Staring at NV traces has shown that there is a substantial amount of
overhead being triggered when a guest switches between EL1 and EL2 (or
the reverse). This is caused by the naive put/load mechanism we use to
multiplex EL1 and EL2 onto EL1 only, and the FP handling appears as a
prime candidate for optimisation. More precisely, there are two
distinct sources of overhead here:

- the FP/SVE registers are saved, and potentially the host userspace
  state restored when doing put()

- the FP traps are reinstated as part of load(), as the state is now
  the host's

These two things mean that we end-up with a lot of work during this
switch, and that we are 100% guaranteed to get a FP/SVE trap very
quickly, as the guest keeps using the FP registers. These traps
themselves result in some horrible trap amplification in even moderate
levels of nesting, which we could trivially avoid. A bit of thinking
indicates that it should be entirely valid to elide this stuff in the
context of a nested exception/exception return.

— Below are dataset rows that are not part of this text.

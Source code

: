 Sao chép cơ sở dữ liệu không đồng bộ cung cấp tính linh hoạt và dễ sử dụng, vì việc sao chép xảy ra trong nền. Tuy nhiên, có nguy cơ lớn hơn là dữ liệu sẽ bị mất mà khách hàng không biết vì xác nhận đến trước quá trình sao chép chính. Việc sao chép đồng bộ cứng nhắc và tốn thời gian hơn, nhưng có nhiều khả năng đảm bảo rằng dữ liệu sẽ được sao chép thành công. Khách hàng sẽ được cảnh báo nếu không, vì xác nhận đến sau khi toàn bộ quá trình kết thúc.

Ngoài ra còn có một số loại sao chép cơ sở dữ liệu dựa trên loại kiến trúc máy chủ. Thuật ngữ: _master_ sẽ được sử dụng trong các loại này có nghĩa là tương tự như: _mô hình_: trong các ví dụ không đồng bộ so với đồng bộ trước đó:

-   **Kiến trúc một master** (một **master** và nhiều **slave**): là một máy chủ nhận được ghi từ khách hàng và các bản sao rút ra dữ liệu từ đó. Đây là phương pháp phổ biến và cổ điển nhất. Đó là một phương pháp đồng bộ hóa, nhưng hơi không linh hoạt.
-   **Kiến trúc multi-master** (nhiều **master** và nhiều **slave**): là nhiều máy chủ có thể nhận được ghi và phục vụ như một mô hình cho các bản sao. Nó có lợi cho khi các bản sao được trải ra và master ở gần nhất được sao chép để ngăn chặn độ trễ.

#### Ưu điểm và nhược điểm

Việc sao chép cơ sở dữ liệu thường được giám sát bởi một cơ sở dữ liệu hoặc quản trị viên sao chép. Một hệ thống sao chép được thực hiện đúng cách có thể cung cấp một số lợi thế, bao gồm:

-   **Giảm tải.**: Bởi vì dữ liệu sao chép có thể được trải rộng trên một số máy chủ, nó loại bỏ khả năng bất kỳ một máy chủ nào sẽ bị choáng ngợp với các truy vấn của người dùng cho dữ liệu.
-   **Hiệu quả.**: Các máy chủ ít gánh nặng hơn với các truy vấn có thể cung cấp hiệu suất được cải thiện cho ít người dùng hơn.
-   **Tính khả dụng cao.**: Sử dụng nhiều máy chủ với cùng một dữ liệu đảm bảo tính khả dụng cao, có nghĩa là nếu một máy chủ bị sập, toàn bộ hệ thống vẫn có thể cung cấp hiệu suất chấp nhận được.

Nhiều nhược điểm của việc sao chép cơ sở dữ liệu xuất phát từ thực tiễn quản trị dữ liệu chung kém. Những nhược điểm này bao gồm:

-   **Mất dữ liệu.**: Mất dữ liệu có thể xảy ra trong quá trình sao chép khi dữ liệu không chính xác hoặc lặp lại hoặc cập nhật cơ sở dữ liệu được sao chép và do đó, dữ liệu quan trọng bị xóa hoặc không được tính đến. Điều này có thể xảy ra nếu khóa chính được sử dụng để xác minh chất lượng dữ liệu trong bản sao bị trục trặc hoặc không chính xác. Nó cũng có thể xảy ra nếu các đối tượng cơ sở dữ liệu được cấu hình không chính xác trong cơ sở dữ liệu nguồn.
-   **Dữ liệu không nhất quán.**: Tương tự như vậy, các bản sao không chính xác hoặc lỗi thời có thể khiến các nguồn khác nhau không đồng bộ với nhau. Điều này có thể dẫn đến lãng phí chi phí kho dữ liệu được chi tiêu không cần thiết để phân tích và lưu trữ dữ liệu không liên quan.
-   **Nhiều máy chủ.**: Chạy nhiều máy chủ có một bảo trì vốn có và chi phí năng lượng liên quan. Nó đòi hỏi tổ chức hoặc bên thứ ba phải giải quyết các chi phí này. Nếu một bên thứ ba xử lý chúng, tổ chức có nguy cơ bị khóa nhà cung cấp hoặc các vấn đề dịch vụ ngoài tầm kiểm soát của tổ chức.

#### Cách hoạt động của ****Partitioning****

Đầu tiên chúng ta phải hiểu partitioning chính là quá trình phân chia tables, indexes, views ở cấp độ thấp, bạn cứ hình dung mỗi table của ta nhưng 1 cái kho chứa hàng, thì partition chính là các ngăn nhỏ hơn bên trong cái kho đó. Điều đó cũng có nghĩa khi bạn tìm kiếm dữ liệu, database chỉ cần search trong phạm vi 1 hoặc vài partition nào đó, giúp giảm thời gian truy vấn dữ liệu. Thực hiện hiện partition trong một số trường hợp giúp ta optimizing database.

The first patch in this small series just add a new vcpu state flag
indicating that put() and load() are done in the context of a nested
exception from L2 to L1. This is the exact pendent of IN_NESTED_ERET,
which tracks an ERET from L1 to L2.

The second patch uses these two flags to abruptly elide FP/SVE
save/restore when any of them is set, sidestepping the overhead
entirely.

Performance-wise, this is rather impressive. I get a 10%-20%
improvement on running the Debian installed as an L3 on my QC
platform. Combined with the use of the EL2 virtual timer, it almost
makes L3 usable.

But of course, nothing is simple with this stuff, which is why I'm
cc'ing Mark here, as he's done a lot of work tracking funny bugs in
our FP handling. Hopefully I haven't subtly broken anything, but let's
see!

Marc Zyngier (2):
  KVM: arm64: nv: Track L2 to L1 exception emulation
  KVM: arm64: nv: Don't save/restore FP register during a nested ERET or
    exception

 arch/arm64/include/asm/kvm_host.h | 3 ++-
 arch/arm64/kvm/emulate-nested.c   | 4 ++++
 arch/arm64/kvm/fpsimd.c           | 8 ++++++++
 3 files changed, 14 insertions(+), 1 deletion(-)

-- 
2.47.3


^ permalink raw reply	[flat|nested] 3+ messages in thread

end of thread, other threads:[~2026-05-12 14:08 UTC | newest]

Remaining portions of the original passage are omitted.